Troplowitz was born to a Jewish family in Gleiwitz. trained at Heidelberg University and in 1890 he purchased Beiersdorf AG, which at the time was a chemist's shop and laboratory in Hamburg run by Paul Beiersdorf (1836–1896). Soon afterwards, Troplowitz expanded the company into selling brand-name merchandise as well.

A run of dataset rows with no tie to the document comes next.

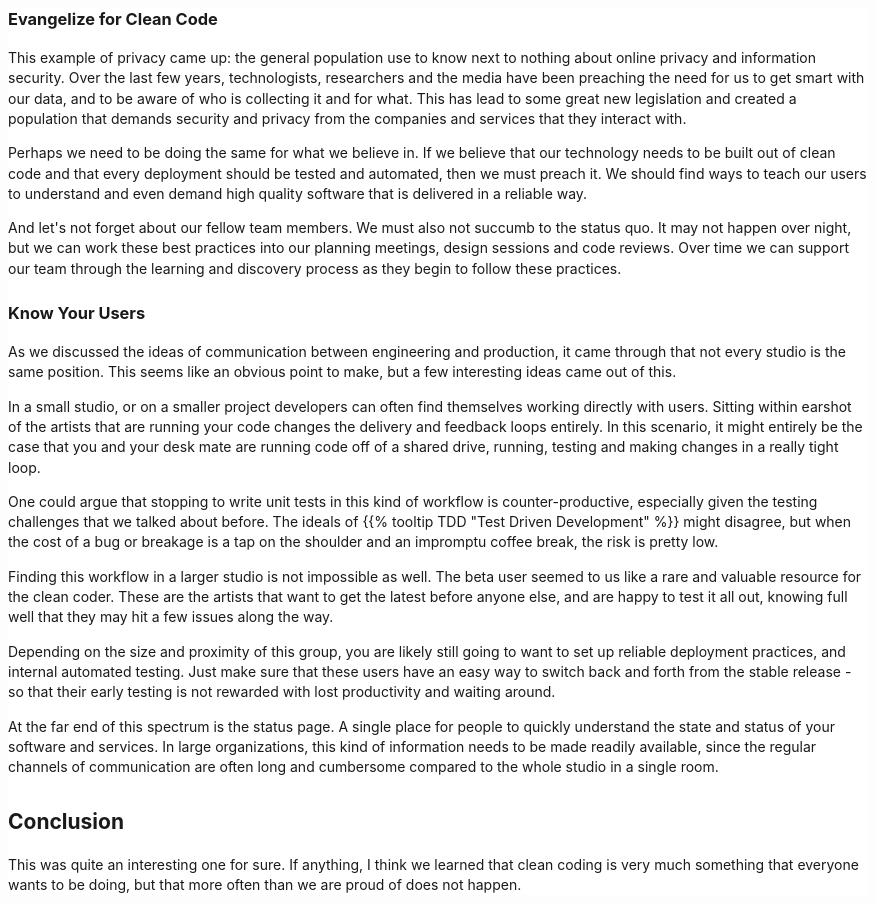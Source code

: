 ### Evangelize for Clean Code

This example of privacy came up: the general population use to know next to nothing about online privacy and information security. Over the last few years, technologists, researchers and the media have been preaching the need for us to get smart with our data, and to be aware of who is collecting it and for what. This has lead to some great new legislation and created a population that demands security and privacy from the companies and services that they interact with.

Perhaps we need to be doing the same for what we believe in. If we believe that our technology needs to be built out of clean code and that every deployment should be tested and automated, then we must preach it. We should find ways to teach our users to understand and even demand high quality software that is delivered in a reliable way.

And let's not forget about our fellow team members. We must also not succumb to the status quo. It may not happen over night, but we can work these best practices into our planning meetings, design sessions and code reviews. Over time we can support our team through the learning and discovery process as they begin to follow these practices.

### Know Your Users

As we discussed the ideas of communication between engineering and production, it came through that not every studio is the same position. This seems like an obvious point to make, but a few interesting ideas came out of this.

In a small studio, or on a smaller project developers can often find themselves working directly with users. Sitting within earshot of the artists that are running your code changes the delivery and feedback loops entirely. In this scenario, it might entirely be the case that you and your desk mate are running code off of a shared drive, running, testing and making changes in a really tight loop.

One could argue that stopping to write unit tests in this kind of workflow is counter-productive, especially given the testing challenges that we talked about before. The ideals of {{% tooltip TDD "Test Driven Development" %}} might disagree, but when the cost of a bug or breakage is a tap on the shoulder and an impromptu coffee break, the risk is pretty low.

Finding this workflow in a larger studio is not impossible as well. The beta user seemed to us like a rare and valuable resource for the clean coder. These are the artists that want to get the latest before anyone else, and are happy to test it all out, knowing full well that they may hit a few issues along the way.

Depending on the size and proximity of this group, you are likely still going to want to set up reliable deployment practices, and internal automated testing. Just make sure that these users have an easy way to switch back and forth from the stable release - so that their early testing is not rewarded with lost productivity and waiting around.

At the far end of this spectrum is the status page. A single place for people to quickly understand the state and status of your software and services. In large organizations, this kind of information needs to be made readily available, since the regular channels of communication are often long and cumbersome compared to the whole studio in a single room.

## Conclusion

This was quite an interesting one for sure. If anything, I think we learned that clean coding is very much something that everyone wants to be doing, but that more often than we are proud of does not happen.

Under Troplowitz's ownership, the company developed several of its own products, including Nivea, Leukoplast, Labello, and a pressure-sensitive tape that would later be known as "Tesafilm". As did Paul Beiersdorf, Troplowitz maintained a close business relationship with dermatologist Paul Gerson Unna (1850–1929). It was on a recommendation by Unna that Troplowitz hired Isaak Lifschütz, a chemist who was the discoverer of the emulsifying agent Eucerit, the main ingredient in Nivea, a brand which he acquired in 1911 from French company Guerlain.

Troplowitz made several reforms in regards to worker benefits at Beiersdorf, such as paid vacations, maternity leave, and a 48-hour work week.

== Bibliography ==
- Beiersdorf, Leonie, Claussen, Christine : Oscar Troplowitz : ein Leben für Hamburg, Ostfildern : Hatje Cantz, 2013, ISBN 978-3-7757-3538-4.